** Opening SUPPLIED MATERIAL block **

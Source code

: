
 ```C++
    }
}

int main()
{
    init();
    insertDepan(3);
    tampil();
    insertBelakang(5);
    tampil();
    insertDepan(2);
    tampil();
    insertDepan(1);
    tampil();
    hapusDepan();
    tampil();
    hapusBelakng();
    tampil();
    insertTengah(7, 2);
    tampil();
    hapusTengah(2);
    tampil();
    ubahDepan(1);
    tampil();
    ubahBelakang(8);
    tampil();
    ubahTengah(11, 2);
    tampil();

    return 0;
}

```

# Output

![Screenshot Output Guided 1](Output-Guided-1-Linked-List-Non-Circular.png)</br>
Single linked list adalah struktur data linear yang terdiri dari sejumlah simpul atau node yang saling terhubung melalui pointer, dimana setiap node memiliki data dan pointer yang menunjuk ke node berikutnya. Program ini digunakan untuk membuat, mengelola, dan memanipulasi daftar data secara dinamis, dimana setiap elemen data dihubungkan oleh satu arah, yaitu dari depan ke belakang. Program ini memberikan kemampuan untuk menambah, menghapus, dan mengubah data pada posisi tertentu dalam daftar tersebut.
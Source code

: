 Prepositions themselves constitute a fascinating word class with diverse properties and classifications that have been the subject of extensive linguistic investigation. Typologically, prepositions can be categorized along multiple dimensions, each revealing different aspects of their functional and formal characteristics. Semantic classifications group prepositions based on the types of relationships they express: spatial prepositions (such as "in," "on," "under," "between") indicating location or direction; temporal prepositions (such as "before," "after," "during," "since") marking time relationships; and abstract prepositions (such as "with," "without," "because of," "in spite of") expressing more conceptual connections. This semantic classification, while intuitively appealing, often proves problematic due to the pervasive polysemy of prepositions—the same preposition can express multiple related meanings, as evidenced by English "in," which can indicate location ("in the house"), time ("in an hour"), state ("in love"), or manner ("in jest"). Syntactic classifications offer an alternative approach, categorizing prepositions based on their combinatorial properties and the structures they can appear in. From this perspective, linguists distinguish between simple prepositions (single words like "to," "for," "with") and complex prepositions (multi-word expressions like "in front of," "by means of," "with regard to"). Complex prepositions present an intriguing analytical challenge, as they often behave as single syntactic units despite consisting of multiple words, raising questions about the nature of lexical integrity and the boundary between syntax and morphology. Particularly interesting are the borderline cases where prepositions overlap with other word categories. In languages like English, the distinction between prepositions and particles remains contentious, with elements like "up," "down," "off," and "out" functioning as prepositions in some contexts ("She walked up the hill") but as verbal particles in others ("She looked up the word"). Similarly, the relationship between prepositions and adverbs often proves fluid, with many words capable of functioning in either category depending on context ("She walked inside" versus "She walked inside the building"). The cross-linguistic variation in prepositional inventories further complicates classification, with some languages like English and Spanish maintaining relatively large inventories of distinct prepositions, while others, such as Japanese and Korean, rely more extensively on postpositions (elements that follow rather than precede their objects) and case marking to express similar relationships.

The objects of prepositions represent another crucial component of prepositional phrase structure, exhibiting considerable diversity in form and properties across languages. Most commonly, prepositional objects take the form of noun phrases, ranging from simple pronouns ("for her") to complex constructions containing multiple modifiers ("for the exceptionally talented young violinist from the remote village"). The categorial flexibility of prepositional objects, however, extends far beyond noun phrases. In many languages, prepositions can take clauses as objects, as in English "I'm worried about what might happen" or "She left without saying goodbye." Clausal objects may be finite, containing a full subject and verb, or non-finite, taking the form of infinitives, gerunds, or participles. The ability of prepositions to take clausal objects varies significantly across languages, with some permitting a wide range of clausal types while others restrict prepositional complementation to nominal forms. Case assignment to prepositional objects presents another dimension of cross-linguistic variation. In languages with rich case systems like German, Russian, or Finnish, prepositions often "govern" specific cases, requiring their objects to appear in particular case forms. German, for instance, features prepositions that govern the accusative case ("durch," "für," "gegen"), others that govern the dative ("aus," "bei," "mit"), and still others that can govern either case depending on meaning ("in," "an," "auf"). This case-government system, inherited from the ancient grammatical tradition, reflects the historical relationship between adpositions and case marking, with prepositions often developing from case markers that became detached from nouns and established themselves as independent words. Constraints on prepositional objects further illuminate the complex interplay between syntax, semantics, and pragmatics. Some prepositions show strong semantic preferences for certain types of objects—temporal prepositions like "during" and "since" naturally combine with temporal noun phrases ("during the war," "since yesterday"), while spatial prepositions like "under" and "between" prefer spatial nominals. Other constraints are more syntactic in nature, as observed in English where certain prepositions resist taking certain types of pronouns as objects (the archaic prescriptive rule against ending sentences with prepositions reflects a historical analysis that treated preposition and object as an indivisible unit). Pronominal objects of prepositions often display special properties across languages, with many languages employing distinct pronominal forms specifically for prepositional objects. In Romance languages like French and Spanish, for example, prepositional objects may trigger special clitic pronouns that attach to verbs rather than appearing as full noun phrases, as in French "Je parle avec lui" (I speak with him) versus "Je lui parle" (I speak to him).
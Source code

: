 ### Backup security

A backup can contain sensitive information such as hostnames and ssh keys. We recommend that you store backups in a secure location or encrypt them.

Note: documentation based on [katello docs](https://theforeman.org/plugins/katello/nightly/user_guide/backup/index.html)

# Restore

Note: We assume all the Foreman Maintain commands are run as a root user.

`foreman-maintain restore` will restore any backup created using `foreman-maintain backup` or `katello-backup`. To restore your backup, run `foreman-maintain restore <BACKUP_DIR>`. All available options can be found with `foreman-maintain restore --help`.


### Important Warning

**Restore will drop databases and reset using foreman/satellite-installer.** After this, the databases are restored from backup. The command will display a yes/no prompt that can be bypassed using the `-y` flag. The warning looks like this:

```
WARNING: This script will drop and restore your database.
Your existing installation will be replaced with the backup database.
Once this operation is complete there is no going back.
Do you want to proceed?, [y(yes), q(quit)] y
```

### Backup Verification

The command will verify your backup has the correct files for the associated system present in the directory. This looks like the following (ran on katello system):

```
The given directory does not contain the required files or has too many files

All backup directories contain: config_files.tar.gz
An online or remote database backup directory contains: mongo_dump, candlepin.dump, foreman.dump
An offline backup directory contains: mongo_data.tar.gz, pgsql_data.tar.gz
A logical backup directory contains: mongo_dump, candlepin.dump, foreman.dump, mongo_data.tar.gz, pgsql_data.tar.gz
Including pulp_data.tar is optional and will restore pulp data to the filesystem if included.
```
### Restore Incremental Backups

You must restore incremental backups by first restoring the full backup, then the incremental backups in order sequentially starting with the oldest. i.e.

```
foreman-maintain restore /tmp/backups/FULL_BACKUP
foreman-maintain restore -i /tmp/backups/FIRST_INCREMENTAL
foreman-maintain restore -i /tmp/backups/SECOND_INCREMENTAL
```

** Closing SUPPLIED MATERIAL block **

Copy the whole listing out exactly, so that every line matches what is above.

▶ **REPLY**:
Source code

:
 ```C++
    }
}

int main()
{
    init();
    insertDepan(3);
    tampil();
    insertBelakang(5);
    tampil();
    insertDepan(2);
    tampil();
    insertDepan(1);
    tampil();
    hapusDepan();
    tampil();
    hapusBelakng();
    tampil();
    insertTengah(7, 2);
    tampil();
    hapusTengah(2);
    tampil();
    ubahDepan(1);
    tampil();
    ubahBelakang(8);
    tampil();
    ubahTengah(11, 2);
    tampil();

    return 0;
}

```

# Output

![Screenshot Output Guided 1](Output-Guided-1-Linked-List-Non-Circular.png)</br>
Single linked list adalah struktur data linear yang terdiri dari sejumlah simpul atau node yang saling terhubung melalui pointer, dimana setiap node memiliki data dan pointer yang menunjuk ke node berikutnya. Program ini digunakan untuk membuat, mengelola, dan memanipulasi daftar data secara dinamis, dimana setiap elemen data dihubungkan oleh satu arah, yaitu dari depan ke belakang. Program ini memberikan kemampuan untuk menambah, menghapus, dan mengubah data pada posisi tertentu dalam daftar tersebut.
Source code

: Prepositions themselves constitute a fascinating word class with diverse properties and classifications that have been the subject of extensive linguistic investigation. Typologically, prepositions can be categorized along multiple dimensions, each revealing different aspects of their functional and formal characteristics. Semantic classifications group prepositions based on the types of relationships they express: spatial prepositions (such as "in," "on," "under," "between") indicating location or direction; temporal prepositions (such as "before," "after," "during," "since") marking time relationships; and abstract prepositions (such as "with," "without," "because of," "in spite of") expressing more conceptual connections. This semantic classification, while intuitively appealing, often proves problematic due to the pervasive polysemy of prepositions—the same preposition can express multiple related meanings, as evidenced by English "in," which can indicate location ("in the house"), time ("in an hour"), state ("in love"), or manner ("in jest"). Syntactic classifications offer an alternative approach, categorizing prepositions based on their combinatorial properties and the structures they can appear in. From this perspective, linguists distinguish between simple prepositions (single words like "to," "for," "with") and complex prepositions (multi-word expressions like "in front of," "by means of," "with regard to"). Complex prepositions present an intriguing analytical challenge, as they often behave as single syntactic units despite consisting of multiple words, raising questions about the nature of lexical integrity and the boundary between syntax and morphology. Particularly interesting are the borderline cases where prepositions overlap with other word categories. In languages like English, the distinction between prepositions and particles remains contentious, with elements like "up," "down," "off," and "out" functioning as prepositions in some contexts ("She walked up the hill") but as verbal particles in others ("She looked up the word"). Similarly, the relationship between prepositions and adverbs often proves fluid, with many words capable of functioning in either category depending on context ("She walked inside" versus "She walked inside the building"). The cross-linguistic variation in prepositional inventories further complicates classification, with some languages like English and Spanish maintaining relatively large inventories of distinct prepositions, while others, such as Japanese and Korean, rely more extensively on postpositions (elements that follow rather than precede their objects) and case marking to express similar relationships.

The objects of prepositions represent another crucial component of prepositional phrase structure, exhibiting considerable diversity in form and properties across languages. Most commonly, prepositional objects take the form of noun phrases, ranging from simple pronouns ("for her") to complex constructions containing multiple modifiers ("for the exceptionally talented young violinist from the remote village"). The categorial flexibility of prepositional objects, however, extends far beyond noun phrases. In many languages, prepositions can take clauses as objects, as in English "I'm worried about what might happen" or "She left without saying goodbye." Clausal objects may be finite, containing a full subject and verb, or non-finite, taking the form of infinitives, gerunds, or participles. The ability of prepositions to take clausal objects varies significantly across languages, with some permitting a wide range of clausal types while others restrict prepositional complementation to nominal forms. Case assignment to prepositional objects presents another dimension of cross-linguistic variation. In languages with rich case systems like German, Russian, or Finnish, prepositions often "govern" specific cases, requiring their objects to appear in particular case forms. German, for instance, features prepositions that govern the accusative case ("durch," "für," "gegen"), others that govern the dative ("aus," "bei," "mit"), and still others that can govern either case depending on meaning ("in," "an," "auf"). This case-government system, inherited from the ancient grammatical tradition, reflects the historical relationship between adpositions and case marking, with prepositions often developing from case markers that became detached from nouns and established themselves as independent words. Constraints on prepositional objects further illuminate the complex interplay between syntax, semantics, and pragmatics. Some prepositions show strong semantic preferences for certain types of objects—temporal prepositions like "during" and "since" naturally combine with temporal noun phrases ("during the war," "since yesterday"), while spatial prepositions like "under" and "between" prefer spatial nominals. Other constraints are more syntactic in nature, as observed in English where certain prepositions resist taking certain types of pronouns as objects (the archaic prescriptive rule against ending sentences with prepositions reflects a historical analysis that treated preposition and object as an indivisible unit). Pronominal objects of prepositions often display special properties across languages, with many languages employing distinct pronominal forms specifically for prepositional objects. In Romance languages like French and Spanish, for example, prepositional objects may trigger special clitic pronouns that attach to verbs rather than appearing as full noun phrases, as in French "Je parle avec lui" (I speak with him) versus "Je lui parle" (I speak to him).
Source code

: ### Backup security

A backup can contain sensitive information such as hostnames and ssh keys. We recommend that you store backups in a secure location or encrypt them.

Note: documentation based on [katello docs](https://theforeman.org/plugins/katello/nightly/user_guide/backup/index.html)

# Restore

Note: We assume all the Foreman Maintain commands are run as a root user.

`foreman-maintain restore` will restore any backup created using `foreman-maintain backup` or `katello-backup`. To restore your backup, run `foreman-maintain restore <BACKUP_DIR>`. All available options can be found with `foreman-maintain restore --help`.


### Important Warning

**Restore will drop databases and reset using foreman/satellite-installer.** After this, the databases are restored from backup. The command will display a yes/no prompt that can be bypassed using the `-y` flag. The warning looks like this:

```
WARNING: This script will drop and restore your database.
Your existing installation will be replaced with the backup database.
Once this operation is complete there is no going back.
Do you want to proceed?, [y(yes), q(quit)] y
```

### Backup Verification

The command will verify your backup has the correct files for the associated system present in the directory. This looks like the following (ran on katello system):

```
The given directory does not contain the required files or has too many files

All backup directories contain: config_files.tar.gz
An online or remote database backup directory contains: mongo_dump, candlepin.dump, foreman.dump
An offline backup directory contains: mongo_data.tar.gz, pgsql_data.tar.gz
A logical backup directory contains: mongo_dump, candlepin.dump, foreman.dump, mongo_data.tar.gz, pgsql_data.tar.gz
Including pulp_data.tar is optional and will restore pulp data to the filesystem if included.
```
### Restore Incremental Backups

You must restore incremental backups by first restoring the full backup, then the incremental backups in order sequentially starting with the oldest. i.e.

```
foreman-maintain restore /tmp/backups/FULL_BACKUP
foreman-maintain restore -i /tmp/backups/FIRST_INCREMENTAL
foreman-maintain restore -i /tmp/backups/SECOND_INCREMENTAL
```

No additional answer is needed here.